> _ASSIGNMENT_
Set down exactly the lines from the first line of the records through the line that contains "Later, we processed", and leave every picture out.

### INFORMATION GIVEN

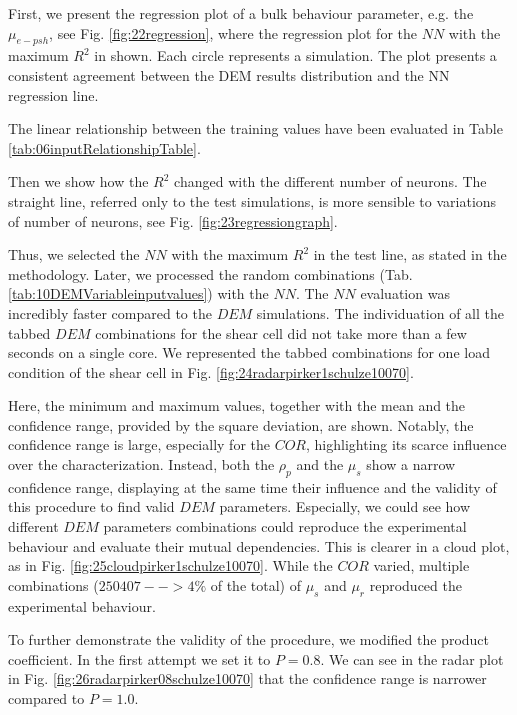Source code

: First, we present the regression plot of a bulk behaviour parameter, e.g. the
$\mu_{e-psh}$, see Fig. \ref{fig:22regression}, where the regression plot for
the $NN$ with the maximum $R^2$ in shown. Each circle represents a simulation. 
The plot presents a consistent agreement between the DEM results distribution and the NN regression line.

The linear relationship between the
training values have been evaluated in Table \ref{tab:06inputRelationshipTable}.

Then we show how the $R^2$ changed with the different number of neurons. The
straight line, referred only to the test simulations, is more sensible to
variations of number of neurons, see Fig. \ref{fig:23regressiongraph}.

Thus, we selected the $NN$ with the maximum $R^2$ in the test line, as stated in the methodology.
Later, we processed the random combinations (Tab.
\ref{tab:10DEMVariableinputvalues}) with the $NN$.
The $NN$ evaluation was incredibly faster compared to the $DEM$ simulations. The
individuation of all the tabbed $DEM$ combinations for the shear cell did not take more than a few seconds on a single core. 
We represented the tabbed combinations for one load condition of the shear cell in Fig.
\ref{fig:24radarpirker1schulze10070}.

Here, the minimum and maximum values, together with the mean and the confidence
range, provided by the square deviation, are shown. Notably, the confidence range is large, 
especially for the $COR$, highlighting its scarce influence over the characterization. 
Instead, both the $\rho_p$  and the $\mu_s$ show a narrow confidence range, 
displaying at the same time their influence and the validity of this procedure to find valid $DEM$ parameters. 
Especially, we could see how different $DEM$ parameters combinations could reproduce the experimental 
behaviour and evaluate their mutual dependencies. 
This is clearer in a cloud plot, as in Fig. 
\ref{fig:25cloudpirker1schulze10070}. While the $COR$ varied, multiple
combinations ($250407 --> 4\% $ of the total) of $\mu_s$ and $\mu_r$ reproduced
the experimental behaviour.

To further demonstrate the validity of the procedure, we modified the product
coefficient. In the first attempt we set it to $P=0.8$. We can see in the radar plot in Fig. 
\ref{fig:26radarpirker08schulze10070} that the confidence range is narrower
compared to $P=1.0$.












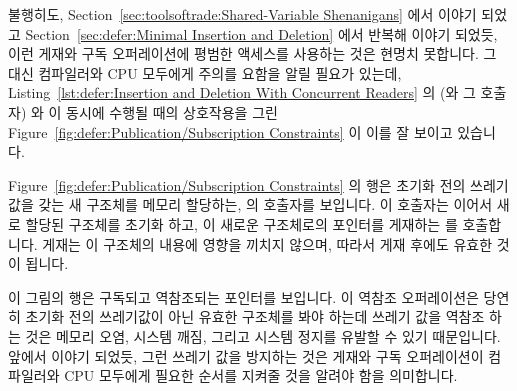 불행히도,
Section~\ref{sec:toolsoftrade:Shared-Variable Shenanigans}
에서 이야기 되었고
Section~\ref{sec:defer:Minimal Insertion and Deletion}
에서 반복해 이야기 되었듯, 이런 게재와 구독 오퍼레이션에 평범한 액세스를
사용하는 것은 현명치 못합니다.
그 대신 컴파일러와 CPU 모두에게 주의를 요함을 알릴 필요가 있는데,
Listing~\ref{lst:defer:Insertion and Deletion With Concurrent Readers} 의
 (와 그 호출자) 와  이 동시에 수행될 때의
상호작용을 그린
Figure~\ref{fig:defer:Publication/Subscription Constraints} 이 이를 잘 보이고
있습니다.

Figure~\ref{fig:defer:Publication/Subscription Constraints}
의  행은 초기화 전의 쓰레기 값을 갖는 새  구조체를
메모리 할당하는,  의 호출자를 보입니다.
이 호출자는 이어서 새로 할당된 구조체를 초기화 하고, 이 새로운 
구조체로의 포인터를 게재하는  를 호출합니다.
게재는 이 구조체의 내용에 영향을 끼치지 않으며, 따라서 게재 후에도 유효한 것이
됩니다.

이 그림의  행은 구독되고 역참조되는 포인터를 보입니다.
이 역참조 오퍼레이션은 당연히 초기화 전의 쓰레기값이 아닌 유효한 
구조체를 봐야 하는데 쓰레기 값을 역참조 하는 것은 메모리 오염, 시스템 깨짐,
그리고 시스템 정지를 유발할 수 있기 때문입니다.
앞에서 이야기 되었듯, 그런 쓰레기 값을 방지하는 것은 게재와 구독 오퍼레이션이
컴파일러와 CPU 모두에게 필요한 순서를 지켜줄 것을 알려야 함을 의미합니다.

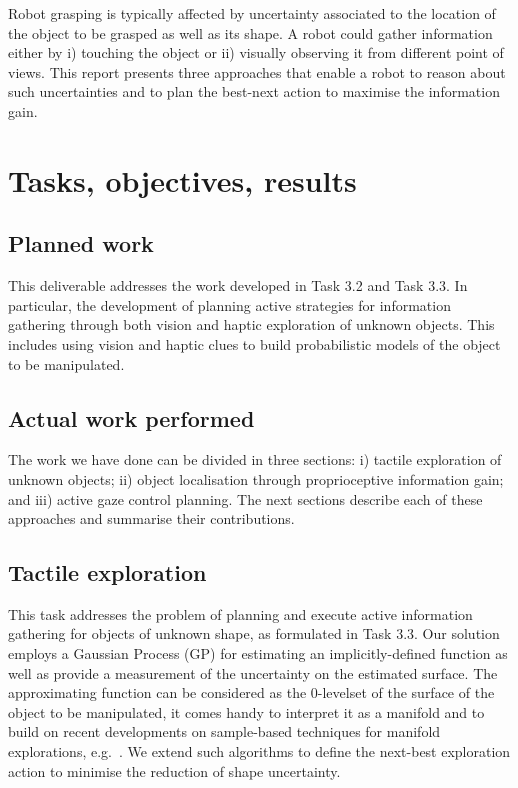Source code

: \documentclass[a4paper,11pt,pdf]{../templates/pacmanreport}
\begin{document}
Robot grasping is typically affected by uncertainty associated to the location of the object to be grasped as well as its shape. 
A robot could gather information either by i) touching the object or ii) visually observing it from different point of views. 
This report presents three approaches that enable a robot to reason about such uncertainties and to plan the best-next action to maximise the information gain.

\newpage

\section{Tasks, objectives, results}

\subsection{Planned work}

This deliverable addresses the work developed in Task 3.2 and Task 3.3.
In particular, the development of planning active strategies for information gathering through both vision and 
haptic exploration of unknown objects. 
This includes using vision and haptic clues to build probabilistic models of the object to be manipulated.   

\subsection{Actual work performed}

The work we have done can be divided in three sections: i) tactile exploration of unknown objects; ii) object localisation through proprioceptive information gain; and iii) active gaze control planning. The next sections describe each of these approaches and summarise their contributions.

\subsection{Tactile exploration}

This task addresses the problem of planning and execute active information gathering for objects of unknown shape, as formulated in Task 3.3. Our solution employs a Gaussian Process (GP) for estimating an implicitly-defined function as well as provide a measurement of the uncertainty on the estimated surface. The approximating function can be considered as the 0-levelset of the surface of the object to be manipulated, it comes handy to interpret it as a manifold and to build on recent developments on sample-based techniques for manifold explorations, e.g.~\cite{Jaillet2013Path}. We extend such algorithms to define the next-best exploration action to minimise the reduction of shape uncertainty. 
\end{document}
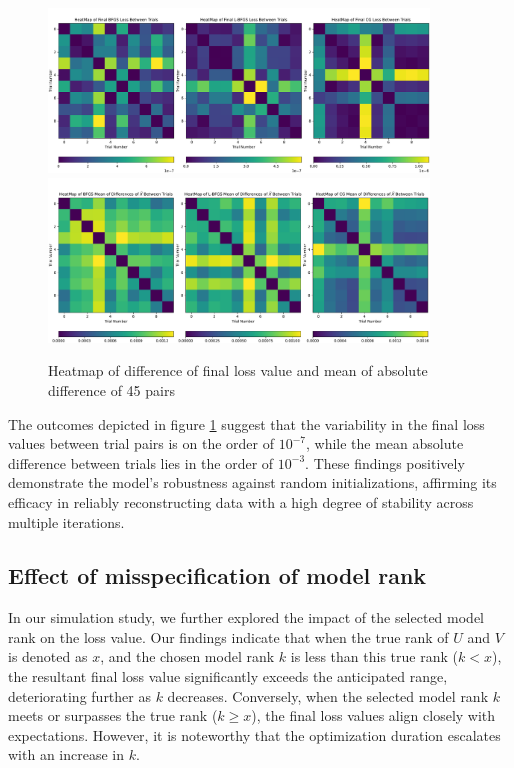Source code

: \documentclass{article}
\begin{document}
\begin{figure}[ht]
    \centering
    \includegraphics[width=0.9\textwidth]{heatmap_loss.pdf}
    \includegraphics[width=0.9\textwidth]{heatmap_diff.pdf}
    \caption{Heatmap of difference of final loss value and mean of absolute difference of 45 pairs}
    \label{Heatmap}
\end{figure}


The outcomes depicted in figure \ref{Heatmap} suggest that the variability in the final loss values between trial pairs is on the order of $10^{-7}$, while the mean absolute difference between trials lies in the order of $10^{-3}$. These findings positively demonstrate the model's robustness against random initializations, affirming its efficacy in reliably reconstructing data with a high degree of stability across multiple iterations.

\subsection{Effect of misspecification of model rank}
In our simulation study, we further explored the impact of the selected model rank on the loss value. Our findings indicate that when the true rank of $U$ and $V$ is denoted as $x$, and the chosen model rank $k$ is less than this true rank ($k < x$), the resultant final loss value significantly exceeds the anticipated range, deteriorating further as $k$ decreases. Conversely, when the selected model rank $k$ meets or surpasses the true rank ($k \geq x$), the final loss values align closely with expectations. However, it is noteworthy that the optimization duration escalates with an increase in $k$.
\end{document}
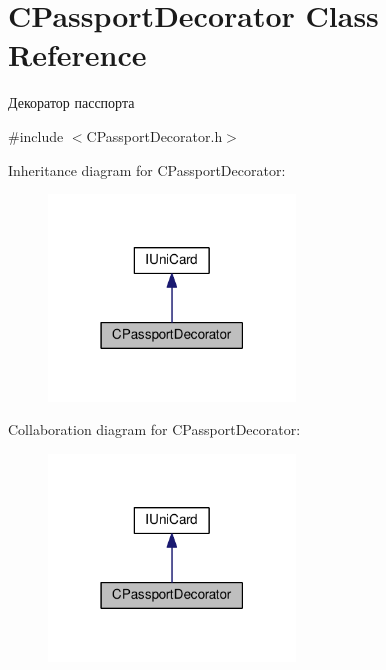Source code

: \hypertarget{classCPassportDecorator}{}\section{C\+Passport\+Decorator Class Reference}
\label{classCPassportDecorator}


Декоратор пасспорта  




{\ttfamily \#include $<$C\+Passport\+Decorator.\+h$>$}



Inheritance diagram for C\+Passport\+Decorator\+:\nopagebreak
\begin{figure}[H]
\begin{center}
\leavevmode
\includegraphics[width=186pt]{classCPassportDecorator__inherit__graph}
\end{center}
\end{figure}


Collaboration diagram for C\+Passport\+Decorator\+:\nopagebreak
\begin{figure}[H]
\begin{center}
\leavevmode
\includegraphics[width=186pt]{classCPassportDecorator__coll__graph}
\end{center}
\end{figure}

######

> _ANSWER SPACE_
Source code

: First, we present the regression plot of a bulk behaviour parameter, e.g. the
$\mu_{e-psh}$, see Fig. \ref{fig:22regression}, where the regression plot for
the $NN$ with the maximum $R^2$ in shown. Each circle represents a simulation. 
The plot presents a consistent agreement between the DEM results distribution and the NN regression line.

The linear relationship between the
training values have been evaluated in Table \ref{tab:06inputRelationshipTable}.

Then we show how the $R^2$ changed with the different number of neurons. The
straight line, referred only to the test simulations, is more sensible to
variations of number of neurons, see Fig. \ref{fig:23regressiongraph}.

Thus, we selected the $NN$ with the maximum $R^2$ in the test line, as stated in the methodology.
Later, we processed the random combinations (Tab.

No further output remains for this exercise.